Friday, July 26, 2024
73.0°F

Survivors assess storm damage; 12 killed

| April 27, 2010 9:00 PM

YAZOO CITY, Miss. (AP) - Some Mississippi residents cracked jokes Monday to keep from crying while they looked for salvageable items among the rubble left by severe storms that killed 12 people over the weekend.

State officials were tallying the cost of the damage so they could ask for an emergency declaration from President Barack Obama, along with federal funds to help clean up the mess. The latest figures Monday were grim: In Mississippi alone, nearly 700 homes were damaged, 49 people injured and 10 killed. Two others died in storms in Alabama.

Nancy Luke stepped carefully through fallen cinderblocks, cracked mirrors and a broken disco ball in what used to be the Yazoo City bar she managed, Wendy's On the Hill. The bar was in the center of the mile-wide swath of destruction.

Luke said she and the owner, Wendy Douglas, have been joking with each other to fend off tears.

"She's a neat freak. This is usually the cleanest bar in town, I tell you," Luke said.

Most of the bar was obliterated, but the office and the restrooms still stood. Luke said she found three rolls of toilet paper still stacked in a pyramid on a tray in the women's room.

The tornado flung a blue metal trash container from outside the bar three miles away while dumping most of its contents next to the slab of the building: Dozens of brown Bud Light and Miller Lite beer bottles, most of which were unbroken.

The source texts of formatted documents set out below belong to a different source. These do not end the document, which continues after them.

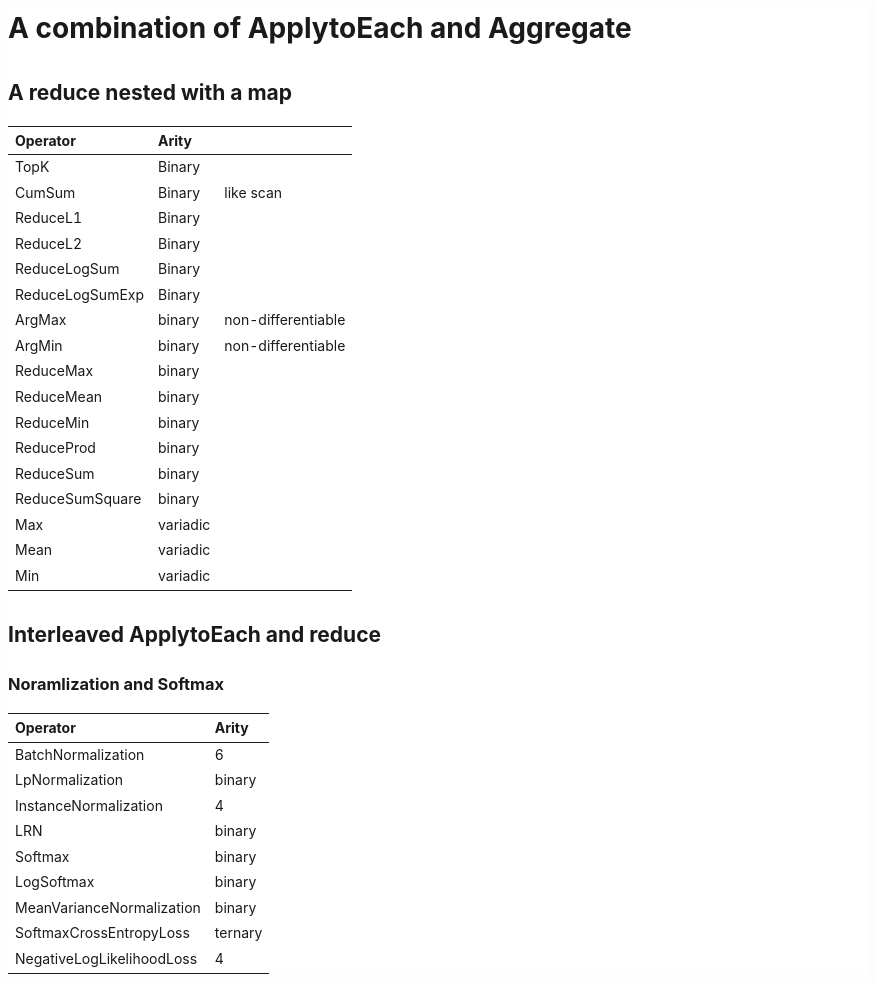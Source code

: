 # A combination of ApplytoEach and Aggregate

## A reduce nested with a map

|Operator|Arity||
|:--|:--|:--|
|TopK|Binary|
|CumSum|Binary|like scan|
|ReduceL1|Binary|
|ReduceL2|Binary|
|ReduceLogSum|Binary|
|ReduceLogSumExp|Binary|
|ArgMax|binary|non-differentiable
|ArgMin|binary|non-differentiable
|ReduceMax|binary|
|ReduceMean|binary|
|ReduceMin|binary|
|ReduceProd|binary|
|ReduceSum|binary|
|ReduceSumSquare|binary|
|Max|variadic|
|Mean|variadic|
|Min|variadic|

## Interleaved ApplytoEach and reduce

### Noramlization and Softmax

|Operator|Arity|
|:--|:--|
|BatchNormalization|6|
|LpNormalization|binary|
|InstanceNormalization|4|
|LRN|binary|
|Softmax|binary|
|LogSoftmax|binary|
|MeanVarianceNormalization|binary|
|SoftmaxCrossEntropyLoss|ternary|
|NegativeLogLikelihoodLoss|4|
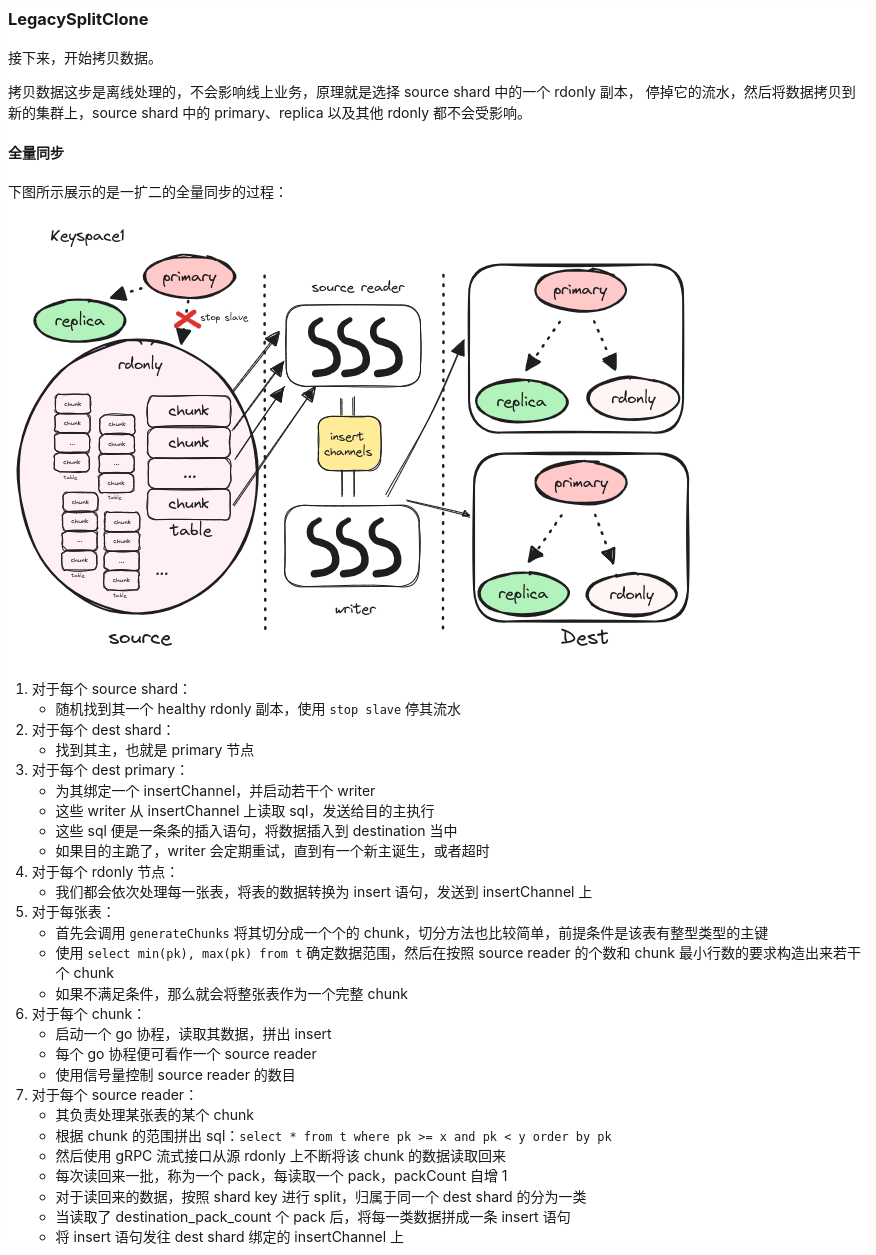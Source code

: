 ### LegacySplitClone

接下来，开始拷贝数据。

拷贝数据这步是离线处理的，不会影响线上业务，原理就是选择 source shard 中的一个 rdonly 副本，
停掉它的流水，然后将数据拷贝到新的集群上，source shard 中的 primary、replica 以及其他 rdonly 都不会受影响。

#### 全量同步

下图所示展示的是一扩二的全量同步的过程：

![Copy Data](../assets/images/resharding_copy_data.png)

1. 对于每个 source shard：
    - 随机找到其一个 healthy rdonly 副本，使用 `stop slave` 停其流水
2. 对于每个 dest shard：
    - 找到其主，也就是 primary 节点
3. 对于每个 dest primary：
    - 为其绑定一个 insertChannel，并启动若干个 writer
    - 这些 writer 从 insertChannel 上读取 sql，发送给目的主执行
    - 这些 sql 便是一条条的插入语句，将数据插入到 destination 当中
    - 如果目的主跪了，writer 会定期重试，直到有一个新主诞生，或者超时
4. 对于每个 rdonly 节点：
    - 我们都会依次处理每一张表，将表的数据转换为 insert 语句，发送到 insertChannel 上
5. 对于每张表：
    - 首先会调用 `generateChunks` 将其切分成一个个的 chunk，切分方法也比较简单，前提条件是该表有整型类型的主键
    - 使用 `select min(pk), max(pk) from t` 确定数据范围，然后在按照 source reader 的个数和 chunk 最小行数的要求构造出来若干个 chunk
    - 如果不满足条件，那么就会将整张表作为一个完整 chunk
6. 对于每个 chunk：
    - 启动一个 go 协程，读取其数据，拼出 insert
    - 每个 go 协程便可看作一个 source reader
    - 使用信号量控制 source reader 的数目
7. 对于每个 source reader：
    - 其负责处理某张表的某个 chunk
    - 根据 chunk 的范围拼出 sql：`select * from t where pk >= x and pk < y order by pk`
    - 然后使用 gRPC 流式接口从源 rdonly 上不断将该 chunk 的数据读取回来
    - 每次读回来一批，称为一个 pack，每读取一个 pack，packCount 自增 1
    - 对于读回来的数据，按照 shard key 进行 split，归属于同一个 dest shard 的分为一类
    - 当读取了 destination_pack_count 个 pack 后，将每一类数据拼成一条 insert 语句
    - 将 insert 语句发往 dest shard 绑定的 insertChannel 上
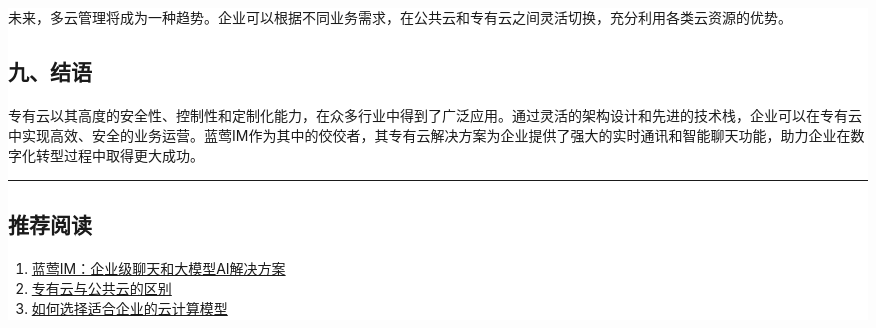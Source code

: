 未来，多云管理将成为一种趋势。企业可以根据不同业务需求，在公共云和专有云之间灵活切换，充分利用各类云资源的优势。

## 九、结语

专有云以其高度的安全性、控制性和定制化能力，在众多行业中得到了广泛应用。通过灵活的架构设计和先进的技术栈，企业可以在专有云中实现高效、安全的业务运营。蓝莺IM作为其中的佼佼者，其专有云解决方案为企业提供了强大的实时通讯和智能聊天功能，助力企业在数字化转型过程中取得更大成功。

---

## 推荐阅读
1. [蓝莺IM：企业级聊天和大模型AI解决方案](https://www.lanyingim.com)
2. [专有云与公共云的区别](https://docs.lanyingim.com/articles/product-and-technologies/private-cloud-vs-public-cloud.html)
3. [如何选择适合企业的云计算模型](https://docs.lanyingim.com/articles/product-and-technologies/choosing-right-cloud-model.html)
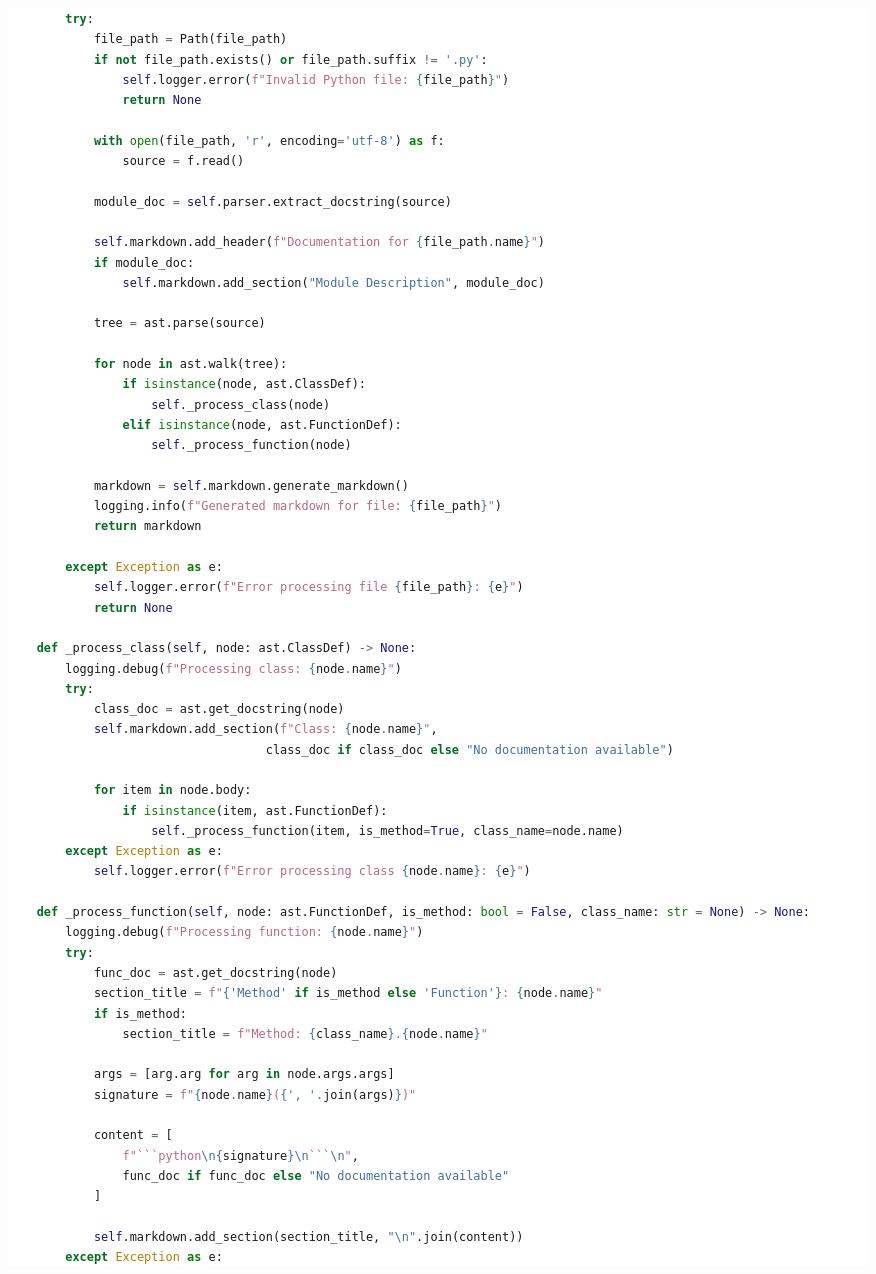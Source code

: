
 ```python
        try:
            file_path = Path(file_path)
            if not file_path.exists() or file_path.suffix != '.py':
                self.logger.error(f"Invalid Python file: {file_path}")
                return None

            with open(file_path, 'r', encoding='utf-8') as f:
                source = f.read()

            module_doc = self.parser.extract_docstring(source)
            
            self.markdown.add_header(f"Documentation for {file_path.name}")
            if module_doc:
                self.markdown.add_section("Module Description", module_doc)

            tree = ast.parse(source)
            
            for node in ast.walk(tree):
                if isinstance(node, ast.ClassDef):
                    self._process_class(node)
                elif isinstance(node, ast.FunctionDef):
                    self._process_function(node)

            markdown = self.markdown.generate_markdown()
            logging.info(f"Generated markdown for file: {file_path}")
            return markdown

        except Exception as e:
            self.logger.error(f"Error processing file {file_path}: {e}")
            return None

    def _process_class(self, node: ast.ClassDef) -> None:
        logging.debug(f"Processing class: {node.name}")
        try:
            class_doc = ast.get_docstring(node)
            self.markdown.add_section(f"Class: {node.name}", 
                                    class_doc if class_doc else "No documentation available")
            
            for item in node.body:
                if isinstance(item, ast.FunctionDef):
                    self._process_function(item, is_method=True, class_name=node.name)
        except Exception as e:
            self.logger.error(f"Error processing class {node.name}: {e}")

    def _process_function(self, node: ast.FunctionDef, is_method: bool = False, class_name: str = None) -> None:
        logging.debug(f"Processing function: {node.name}")
        try:
            func_doc = ast.get_docstring(node)
            section_title = f"{'Method' if is_method else 'Function'}: {node.name}"
            if is_method:
                section_title = f"Method: {class_name}.{node.name}"

            args = [arg.arg for arg in node.args.args]
            signature = f"{node.name}({', '.join(args)})"

            content = [
                f"```python\n{signature}\n```\n",
                func_doc if func_doc else "No documentation available"
            ]
            
            self.markdown.add_section(section_title, "\n".join(content))
        except Exception as e:
```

Miss. Gov. Haley Barbour was spending part of the day in neighborhoods of his native Yazoo City talking privately with residents.

"When you know everybody, it's harder," said Barbour, whose home was undamaged in Saturday's tornado.

President Obama called Barbour Monday to express concern about the weekend storms. Obama "wanted to make sure they had everything they needed to respond to this tragedy," according to a White House statement. Federal Emergency Management Agency teams were working with state officials to assess the damage.

The storm system began in Louisiana before cutting a path some 150 miles long through Mississippi and continuing to Alabama. Storm surveyors were working Monday to determine whether the damage was caused by a single tornado or multiple twisters.